THE lovely East Kilbride TV presenter Lorraine Kelly won a huge tax case by claiming that she was an actress playing the part of lovely, bubbly Lorraine Kelly when she appeared on her TV show, which qualified her for a tax break. As a reader emails us: "I do not appear at work as myself but as a person who acts interested. Can I not pay my taxes also?"

We have to say that in all our dealings with Lorraine she has always been very nice. We once asked why she never slagged anyone off in her autobiography and she told us: "I didn't write anything nasty about anyone in the book. If they were that nasty I just left them out. What better way to annoy them than having them look up the index and finding they're not there."

On air

OUR picture of the old underground gents' toilet on Glasgow's Buchanan Street reminded a reader of Tom Shields's classic yarn of chatting to the toilet attendant when the premises were still open who was complaining about folk ducking into the toilet to take drugs or sell stolen goods. The attendant came up with the memorable line: "See the things that go on in this toilet, when someone comes in for a s**** it's like a breath of fresh air."

Once bitten

GEORGE Tomlinson gets in touch and feels the need to tell us: "I was reading in The Herald Magazine about the new German Doner Kebab place opening at the old Odeon cinema premises in Glasgow. I was going to take my girlfriend there, but she fears the wurst."

Write on

TRYING to find someone expressing even a scintilla of sympathy for Prime Minister Theresa May is proving extremely difficult. All we can come up with is award-winning author Adam Kay who grudgingly admits: "As a writer, it would be disingenuous of me to criticise Theresa May for being a week and a half away from a deadline she's known about for three years and having barely started her work on it."

Apology accepted

FOLK hoping for a second referendum on leaving the EU have seen the online petition to do so collect over a million backers. As lawyer Joanna Hardy argued: "It would be fantastically British to revoke Article 50, put the kettle on, apologise to our neighbours for all the fuss, and then vow to never speak of this embarrassment again, except when someone gets drunk at Christmas."

Team effort

AND even the Scottish football team cannot cheer us up, although one fan did say before the game: "I see the President of Kazakhstan has just resigned. Perhaps someone told him the Tartan Army had taken over the capital and he didn't realise it wasn't a real army."
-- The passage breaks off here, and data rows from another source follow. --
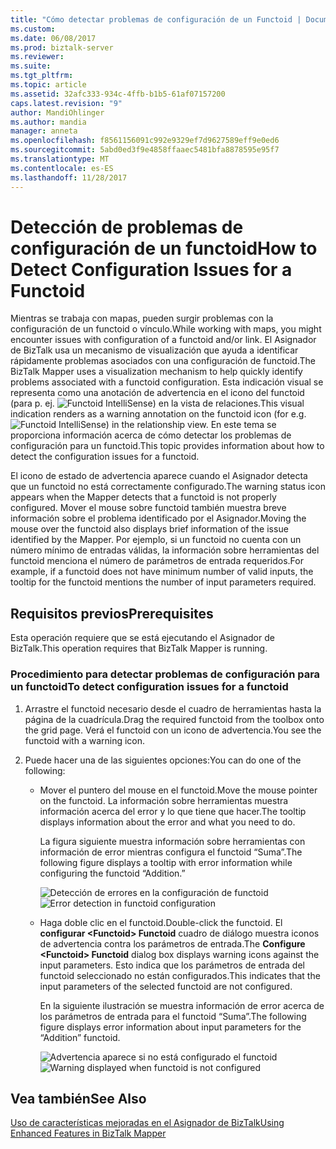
 ```yaml
---
title: "Cómo detectar problemas de configuración de un Functoid | Documentos de Microsoft"
ms.custom: 
ms.date: 06/08/2017
ms.prod: biztalk-server
ms.reviewer: 
ms.suite: 
ms.tgt_pltfrm: 
ms.topic: article
ms.assetid: 32afc333-934c-4ffb-b1b5-61af07157200
caps.latest.revision: "9"
author: MandiOhlinger
ms.author: mandia
manager: anneta
ms.openlocfilehash: f8561156091c992e9329ef7d9627589eff9e0ed6
ms.sourcegitcommit: 5abd0ed3f9e4858ffaaec5481bfa8878595e95f7
ms.translationtype: MT
ms.contentlocale: es-ES
ms.lasthandoff: 11/28/2017
---
```

# <a name="how-to-detect-configuration-issues-for-a-functoid"></a><span data-ttu-id="5cb86-102">Detección de problemas de configuración de un functoid</span><span class="sxs-lookup"><span data-stu-id="5cb86-102">How to Detect Configuration Issues for a Functoid</span></span>
<span data-ttu-id="5cb86-103">Mientras se trabaja con mapas, pueden surgir problemas con la configuración de un functoid o vínculo.</span><span class="sxs-lookup"><span data-stu-id="5cb86-103">While working with maps, you might encounter issues with configuration of a functoid and/or link.</span></span> <span data-ttu-id="5cb86-104">El Asignador de BizTalk usa un mecanismo de visualización que ayuda a identificar rápidamente problemas asociados con una configuración de functoid.</span><span class="sxs-lookup"><span data-stu-id="5cb86-104">The BizTalk Mapper uses a visualization mechanism to help quickly identify problems associated with a functoid configuration.</span></span> <span data-ttu-id="5cb86-105">Esta indicación visual se representa como una anotación de advertencia en el icono del functoid (para p. ej. ![Functoid IntelliSense](../core/media/mapper-functoidintellisense.gif "Mapper_FunctoidIntelliSense")) en la vista de relaciones.</span><span class="sxs-lookup"><span data-stu-id="5cb86-105">This visual indication renders as a warning annotation on the functoid icon (for e.g. ![Functoid IntelliSense](../core/media/mapper-functoidintellisense.gif "Mapper_FunctoidIntelliSense")) in the relationship view.</span></span> <span data-ttu-id="5cb86-106">En este tema se proporciona información acerca de cómo detectar los problemas de configuración para un functoid.</span><span class="sxs-lookup"><span data-stu-id="5cb86-106">This topic provides information about how to detect the configuration issues for a functoid.</span></span>  
  
 <span data-ttu-id="5cb86-107">El icono de estado de advertencia aparece cuando el Asignador detecta que un functoid no está correctamente configurado.</span><span class="sxs-lookup"><span data-stu-id="5cb86-107">The warning status icon appears when the Mapper detects that a functoid is not properly configured.</span></span> <span data-ttu-id="5cb86-108">Mover el mouse sobre functoid también muestra breve información sobre el problema identificado por el Asignador.</span><span class="sxs-lookup"><span data-stu-id="5cb86-108">Moving the mouse over the functoid also displays brief information of the issue identified by the Mapper.</span></span> <span data-ttu-id="5cb86-109">Por ejemplo, si un functoid no cuenta con un número mínimo de entradas válidas, la información sobre herramientas del functoid menciona el número de parámetros de entrada requeridos.</span><span class="sxs-lookup"><span data-stu-id="5cb86-109">For example, if a functoid does not have minimum number of valid inputs, the tooltip for the functoid mentions the number of input parameters required.</span></span>  
  
## <a name="prerequisites"></a><span data-ttu-id="5cb86-110">Requisitos previos</span><span class="sxs-lookup"><span data-stu-id="5cb86-110">Prerequisites</span></span>  
 <span data-ttu-id="5cb86-111">Esta operación requiere que se está ejecutando el Asignador de BizTalk.</span><span class="sxs-lookup"><span data-stu-id="5cb86-111">This operation requires that BizTalk Mapper is running.</span></span>  
  
### <a name="to-detect-configuration-issues-for-a-functoid"></a><span data-ttu-id="5cb86-112">Procedimiento para detectar problemas de configuración para un functoid</span><span class="sxs-lookup"><span data-stu-id="5cb86-112">To detect configuration issues for a functoid</span></span>  
  
1.  <span data-ttu-id="5cb86-113">Arrastre el functoid necesario desde el cuadro de herramientas hasta la página de la cuadrícula.</span><span class="sxs-lookup"><span data-stu-id="5cb86-113">Drag the required functoid from the toolbox onto the grid page.</span></span> <span data-ttu-id="5cb86-114">Verá el functoid con un icono de advertencia.</span><span class="sxs-lookup"><span data-stu-id="5cb86-114">You see the functoid with a warning icon.</span></span>  
  
2.  <span data-ttu-id="5cb86-115">Puede hacer una de las siguientes opciones:</span><span class="sxs-lookup"><span data-stu-id="5cb86-115">You can do one of the following:</span></span>  
  
    -   <span data-ttu-id="5cb86-116">Mover el puntero del mouse en el functoid.</span><span class="sxs-lookup"><span data-stu-id="5cb86-116">Move the mouse pointer on the functoid.</span></span> <span data-ttu-id="5cb86-117">La información sobre herramientas muestra información acerca del error y lo que tiene que hacer.</span><span class="sxs-lookup"><span data-stu-id="5cb86-117">The tooltip displays information about the error and what you need to do.</span></span>  
  
         <span data-ttu-id="5cb86-118">La figura siguiente muestra información sobre herramientas con información de error mientras configura el functoid “Suma”.</span><span class="sxs-lookup"><span data-stu-id="5cb86-118">The following figure displays a tooltip with error information while configuring the functoid “Addition.”</span></span>  
  
         <span data-ttu-id="5cb86-119">![Detección de errores en la configuración de functoid](../core/media/errordetectionfunctoid.gif "ErrorDetectionFunctoid")</span><span class="sxs-lookup"><span data-stu-id="5cb86-119">![Error detection in functoid configuration](../core/media/errordetectionfunctoid.gif "ErrorDetectionFunctoid")</span></span>  
  
    -   <span data-ttu-id="5cb86-120">Haga doble clic en el functoid.</span><span class="sxs-lookup"><span data-stu-id="5cb86-120">Double-click the functoid.</span></span> <span data-ttu-id="5cb86-121">El **configurar \<Functoid\> Functoid** cuadro de diálogo muestra iconos de advertencia contra los parámetros de entrada.</span><span class="sxs-lookup"><span data-stu-id="5cb86-121">The **Configure \<Functoid\> Functoid** dialog box displays warning icons against the input parameters.</span></span> <span data-ttu-id="5cb86-122">Esto indica que los parámetros de entrada del functoid seleccionado no están configurados.</span><span class="sxs-lookup"><span data-stu-id="5cb86-122">This indicates that the input parameters of the selected functoid are not configured.</span></span>  
  
         <span data-ttu-id="5cb86-123">En la siguiente ilustración se muestra información de error acerca de los parámetros de entrada para el functoid “Suma”.</span><span class="sxs-lookup"><span data-stu-id="5cb86-123">The following figure displays error information about input parameters for the “Addition” functoid.</span></span>  
  
         <span data-ttu-id="5cb86-124">![Advertencia aparece si no está configurado el functoid](../core/media/configure-input-parameters-warningicon.gif "Configure_input_parameters_WarningIcon")</span><span class="sxs-lookup"><span data-stu-id="5cb86-124">![Warning displayed when functoid is not configured](../core/media/configure-input-parameters-warningicon.gif "Configure_input_parameters_WarningIcon")</span></span>  
  
## <a name="see-also"></a><span data-ttu-id="5cb86-125">Vea también</span><span class="sxs-lookup"><span data-stu-id="5cb86-125">See Also</span></span>  
 [<span data-ttu-id="5cb86-126">Uso de características mejoradas en el Asignador de BizTalk</span><span class="sxs-lookup"><span data-stu-id="5cb86-126">Using Enhanced Features in BizTalk Mapper</span></span>](../core/using-enhanced-features-in-biztalk-mapper.md)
As John Henderson emailed us at half-time yesterday: "Am watching the football, and for some reason, I have an urge to send a note to the PM, 'This is how you get out of Europe quickly and with minimum effort'."

They don't

GROWING old continued. A Bearsden reader tells us: "I'm officially old. I broke something in the garage and heard myself say for the first time in my life, 'They don't make things like they used to'."